About this exercise ▸
Any picture must be dropped, but each line of the data should be duplicated exactly.

Excerpted data ▸
---------------

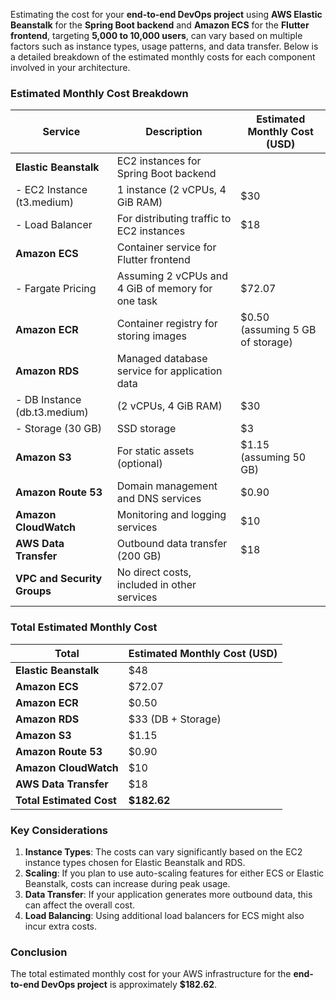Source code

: Estimating the cost for your **end-to-end DevOps project** using **AWS Elastic Beanstalk** for the **Spring Boot backend** and **Amazon ECS** for the **Flutter frontend**, targeting **5,000 to 10,000 users**, can vary based on multiple factors such as instance types, usage patterns, and data transfer. Below is a detailed breakdown of the estimated monthly costs for each component involved in your architecture.

### **Estimated Monthly Cost Breakdown**

| **Service**                         | **Description**                                          | **Estimated Monthly Cost (USD)** |
|-------------------------------------|---------------------------------------------------------|-----------------------------------|
| **Elastic Beanstalk**               | EC2 instances for Spring Boot backend                   |                                   |
| - EC2 Instance (t3.medium)          | 1 instance (2 vCPUs, 4 GiB RAM)                        | $30                                |
| - Load Balancer                     | For distributing traffic to EC2 instances               | $18                                |
| **Amazon ECS**                      | Container service for Flutter frontend                  |                                   |
| - Fargate Pricing                   | Assuming 2 vCPUs and 4 GiB of memory for one task      | $72.07                             |
| **Amazon ECR**                      | Container registry for storing images                   | $0.50 (assuming 5 GB of storage) |
| **Amazon RDS**                      | Managed database service for application data            |                                   |
| - DB Instance (db.t3.medium)       | (2 vCPUs, 4 GiB RAM)                                   | $30                                |
| - Storage (30 GB)                  | SSD storage                                            | $3                                 |
| **Amazon S3**                       | For static assets (optional)                            | $1.15 (assuming 50 GB)           |
| **Amazon Route 53**                | Domain management and DNS services                      | $0.90                              |
| **Amazon CloudWatch**               | Monitoring and logging services                         | $10                                 |
| **AWS Data Transfer**               | Outbound data transfer (200 GB)                        | $18                                 |
| **VPC and Security Groups**         | No direct costs, included in other services            |                                   |

### **Total Estimated Monthly Cost**

| **Total**                           | **Estimated Monthly Cost (USD)** |
|-------------------------------------|-----------------------------------|
| **Elastic Beanstalk**               | $48                              |
| **Amazon ECS**                      | $72.07                           |
| **Amazon ECR**                      | $0.50                            |
| **Amazon RDS**                      | $33 (DB + Storage)              |
| **Amazon S3**                       | $1.15                            |
| **Amazon Route 53**                | $0.90                            |
| **Amazon CloudWatch**               | $10                              |
| **AWS Data Transfer**               | $18                              |
| **Total Estimated Cost**            | **$182.62**                      |

### **Key Considerations**
1. **Instance Types**: The costs can vary significantly based on the EC2 instance types chosen for Elastic Beanstalk and RDS.
2. **Scaling**: If you plan to use auto-scaling features for either ECS or Elastic Beanstalk, costs can increase during peak usage.
3. **Data Transfer**: If your application generates more outbound data, this can affect the overall cost.
4. **Load Balancing**: Using additional load balancers for ECS might also incur extra costs.

### **Conclusion**
The total estimated monthly cost for your AWS infrastructure for the **end-to-end DevOps project** is approximately **$182.62**. 
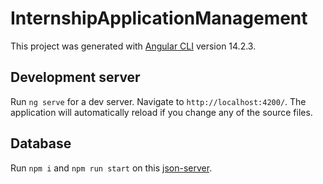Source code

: # InternshipApplicationManagement

This project was generated with [Angular CLI](https://github.com/angular/angular-cli) version 14.2.3.

## Development server

Run `ng serve` for a dev server. Navigate to `http://localhost:4200/`. The application will automatically reload if you change any of the source files.

## Database

Run `npm i` and `npm run start` on this [json-server](https://github.com/romainfrezier/Internship_Application_Management_db).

---------------

Task answer ▸
Source code

: Estimating the cost for your **end-to-end DevOps project** using **AWS Elastic Beanstalk** for the **Spring Boot backend** and **Amazon ECS** for the **Flutter frontend**, targeting **5,000 to 10,000 users**, can vary based on multiple factors such as instance types, usage patterns, and data transfer. Below is a detailed breakdown of the estimated monthly costs for each component involved in your architecture.

### **Estimated Monthly Cost Breakdown**

| **Service**                         | **Description**                                          | **Estimated Monthly Cost (USD)** |
|-------------------------------------|---------------------------------------------------------|-----------------------------------|
| **Elastic Beanstalk**               | EC2 instances for Spring Boot backend                   |                                   |
| - EC2 Instance (t3.medium)          | 1 instance (2 vCPUs, 4 GiB RAM)                        | $30                                |
| - Load Balancer                     | For distributing traffic to EC2 instances               | $18                                |
| **Amazon ECS**                      | Container service for Flutter frontend                  |                                   |
| - Fargate Pricing                   | Assuming 2 vCPUs and 4 GiB of memory for one task      | $72.07                             |
| **Amazon ECR**                      | Container registry for storing images                   | $0.50 (assuming 5 GB of storage) |
| **Amazon RDS**                      | Managed database service for application data            |                                   |
| - DB Instance (db.t3.medium)       | (2 vCPUs, 4 GiB RAM)                                   | $30                                |
| - Storage (30 GB)                  | SSD storage                                            | $3                                 |
| **Amazon S3**                       | For static assets (optional)                            | $1.15 (assuming 50 GB)           |
| **Amazon Route 53**                | Domain management and DNS services                      | $0.90                              |
| **Amazon CloudWatch**               | Monitoring and logging services                         | $10                                 |
| **AWS Data Transfer**               | Outbound data transfer (200 GB)                        | $18                                 |
| **VPC and Security Groups**         | No direct costs, included in other services            |                                   |

### **Total Estimated Monthly Cost**

| **Total**                           | **Estimated Monthly Cost (USD)** |
|-------------------------------------|-----------------------------------|
| **Elastic Beanstalk**               | $48                              |
| **Amazon ECS**                      | $72.07                           |
| **Amazon ECR**                      | $0.50                            |
| **Amazon RDS**                      | $33 (DB + Storage)              |
| **Amazon S3**                       | $1.15                            |
| **Amazon Route 53**                | $0.90                            |
| **Amazon CloudWatch**               | $10                              |
| **AWS Data Transfer**               | $18                              |
| **Total Estimated Cost**            | **$182.62**                      |

### **Key Considerations**
1. **Instance Types**: The costs can vary significantly based on the EC2 instance types chosen for Elastic Beanstalk and RDS.
2. **Scaling**: If you plan to use auto-scaling features for either ECS or Elastic Beanstalk, costs can increase during peak usage.
3. **Data Transfer**: If your application generates more outbound data, this can affect the overall cost.
4. **Load Balancing**: Using additional load balancers for ECS might also incur extra costs.

### **Conclusion**
The total estimated monthly cost for your AWS infrastructure for the **end-to-end DevOps project** is approximately **$182.62**. 
Source code

: # InternshipApplicationManagement

This project was generated with [Angular CLI](https://github.com/angular/angular-cli) version 14.2.3.

## Development server

Run `ng serve` for a dev server. Navigate to `http://localhost:4200/`. The application will automatically reload if you change any of the source files.

## Database

Run `npm i` and `npm run start` on this [json-server](https://github.com/romainfrezier/Internship_Application_Management_db).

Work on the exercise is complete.